According to a security analyst, sensitive personal information for over half a billion Facebook users was leaked on a well-trafficked hacking forum earlier today — a potential risk to millions of cryptocurrency traders and hodlers who now may be vulnerable to sim swapping and other identity-based attacks. 

The trove of information was first discovered by Alon Gal, CTO of security firm Hudson Rock, who posted on Twitter about the leak earlier today:

All 533,000,000 Facebook records were just leaked for free.

This means that if you have a Facebook account, it is extremely likely the phone number used for the account was leaked.
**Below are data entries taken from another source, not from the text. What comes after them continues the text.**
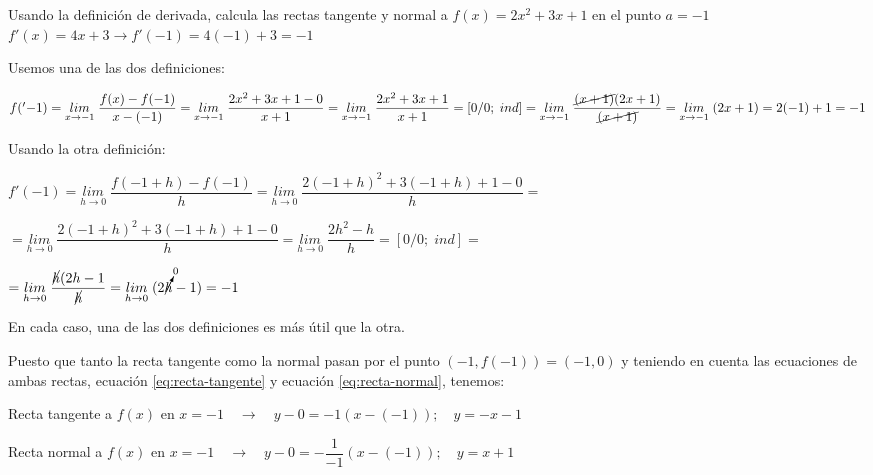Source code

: 	\begin{ejem} Usando la definición de derivada, calcula las rectas tangente y normal a $f(x)=2x^2+3x+1$ en el punto $a=-1 \qquad $\scriptsize{\textcolor{gris}{$f'(x)=4x+3 \to f'(-1)=4(-1)+3=-1$}}
	
	\normalsize
	Usemos una de las dos definiciones:
	
	$f('-1)=\underset {x\to -1}{lim}\;{\dfrac {f(x)-f(-1)}{x-(-1)}}= \underset {x\to -1}{lim}\;{\dfrac {2x^2+3x+1-0}{x+1}}=\underset {x\to -1}{lim}\;{\dfrac {2x^2+3x+1}{x+1}}=[0/0; \; ind]= \underset {x\to -1}{lim}\;{\dfrac {\cancel{(x+1)}(2x+1)}{\cancel{(x+1)}}}=\underset {x\to -1}{lim}\;{(2x+1)=2(-1)+1=-1}$
	
	Usando la otra definición:
	
	$f'(-1)=\underset {h\to 0}{lim}\; {\dfrac {f(-1+h)-f(-1)} {h}}= \underset {h\to 0}{lim}\; {\dfrac {2(-1+h)^2+3(-1+h)+1-0} {h}}=$
	
	$=\underset {h\to 0}{lim}\; {\dfrac {2(-1+h)^2+3(-1+h)+1-0} {h}}= \underset {h\to 0}{lim}\; {\dfrac {2h^2-h} {h}}=[0/0;\; ind]=$
	
	$ = \underset {h\to 0}{lim}\; {\dfrac {\cancel{h}(2h-1} {\cancel{h}}}=\underset {h\to 0}{lim}\; {(2 \cancelto{0}{h} - 1)}=-1$
	
	En cada caso, una de las dos definiciones es más útil que la otra.
	
	Puesto que tanto la recta tangente como la normal pasan por el punto $(-1,f(-1))=(-1,0)$ y teniendo en cuenta las ecuaciones de ambas rectas, ecuación \ref{eq:recta-tangente} y ecuación \ref{eq:recta-normal}, tenemos:
	
	Recta tangente a $f(x)$ en $x=-1 \quad \to \quad y-0=-1(x-(-1)); \quad y=-x-1$
	
	Recta normal a $f(x)$ en $x=-1 \quad \to \quad y-0=-\dfrac {1}{-1}(x-(-1)); \quad y=x+1$
	
	\end{ejem}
I have yet to see Facebook acknowledging this absolute negligence of your data. https://t.co/ysGCPZm5U3 pic.twitter.com/nM0Fu4GDY8

— Alon Gal (Under the Breach) (@UnderTheBreach) April 3, 2021

According to Gal, the leak is related to a security vulnerability first discovered in 2019. In January 2021, it became known that hackers were able to use the information to access user’s phone numbers; the leak has now expanded to include “Phone number, Facebook ID, Full name, Location, Past Location, Birthdate, (Sometimes) Email Address, Account Creation Date, Relationship Status, Bio.”
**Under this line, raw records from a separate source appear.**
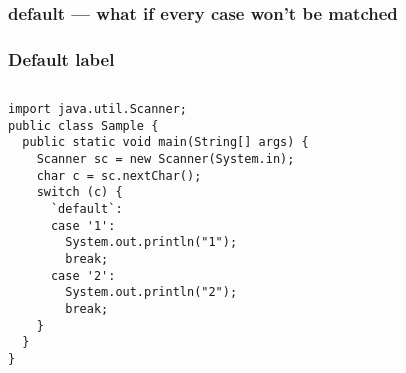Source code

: \documentclass[en, 11pt, xcolor=dvipsnames]{beamer}
\begin{document}
\subsubsection{default --- what if every case won't be matched}
\begin{frame}[fragile]
	\frametitle{Default label}




	\begin{columns}[c]
		\begin{column}{0.98\textwidth}

			\begin{lstlisting}[style=Java]
import java.util.Scanner;
public class Sample {
  public static void main(String[] args) {
    Scanner sc = new Scanner(System.in);
    char c = sc.nextChar();
    switch (c) {
      `default`:
      case '1':
        System.out.println("1");
        break;
      case '2':
        System.out.println("2");
        break;
    }
  }
}
\end{lstlisting}

		\end{column}
	\end{columns}
\end{frame}
\end{document}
According to Gal, the information could now enable hackers and scammers to deploy a variety of social manipulation exploits and other nefarioustactics:

“Bad actors will certainly use the information for social engineering, scamming, hacking and marketing.”

Cryptocurrency users are at particular risk of such attacks. Earlier this year, a victim of a sim-swapping attack sued mobile phone company T-Mobile for $450,000, and in 2018 Kaspersky Labs found that hackers were able to steal 21,000 ETH, currently worth over $43 million, in social engineering attacks over a 12-month period. 

The data breach is also orders of magnitude larger than the Ledger breach late last year. Shortly after over 270,000 users’ information was leaked online, users reported extortionist threats, and considered lawsuits against the hardware wallet company.